● Task instructions: Scan the records below. List lines holding "given".

____ Provided entries

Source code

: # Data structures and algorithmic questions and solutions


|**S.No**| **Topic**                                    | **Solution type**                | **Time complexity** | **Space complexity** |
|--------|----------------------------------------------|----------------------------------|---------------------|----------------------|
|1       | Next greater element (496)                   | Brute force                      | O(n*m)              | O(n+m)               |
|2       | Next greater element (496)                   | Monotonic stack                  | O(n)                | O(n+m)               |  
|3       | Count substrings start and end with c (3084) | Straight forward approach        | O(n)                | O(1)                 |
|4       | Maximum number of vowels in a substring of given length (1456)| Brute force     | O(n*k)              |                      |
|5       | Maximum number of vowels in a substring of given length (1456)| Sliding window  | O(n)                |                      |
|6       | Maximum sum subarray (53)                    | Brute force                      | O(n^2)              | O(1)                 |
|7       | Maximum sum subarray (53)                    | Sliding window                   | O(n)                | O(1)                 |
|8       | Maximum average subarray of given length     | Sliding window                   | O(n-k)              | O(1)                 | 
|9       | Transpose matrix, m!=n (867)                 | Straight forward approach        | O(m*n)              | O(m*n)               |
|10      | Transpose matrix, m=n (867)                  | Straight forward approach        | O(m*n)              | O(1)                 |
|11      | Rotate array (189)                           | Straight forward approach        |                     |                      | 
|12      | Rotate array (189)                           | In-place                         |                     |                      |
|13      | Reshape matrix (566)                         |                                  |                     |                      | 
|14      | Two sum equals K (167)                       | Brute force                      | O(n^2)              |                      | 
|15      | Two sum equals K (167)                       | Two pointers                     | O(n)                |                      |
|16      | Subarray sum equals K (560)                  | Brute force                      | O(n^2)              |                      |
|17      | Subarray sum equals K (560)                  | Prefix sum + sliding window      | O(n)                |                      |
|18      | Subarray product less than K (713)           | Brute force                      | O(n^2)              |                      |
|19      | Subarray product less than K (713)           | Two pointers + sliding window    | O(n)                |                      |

________

● Answer space:
|4       | Maximum number of vowels in a substring of given length (1456)| Brute force     | O(n*k)              |                      |
|5       | Maximum number of vowels in a substring of given length (1456)| Sliding window  | O(n)                |                      |
|8       | Maximum average subarray of given length     | Sliding window                   | O(n-k)              | O(1)                 | 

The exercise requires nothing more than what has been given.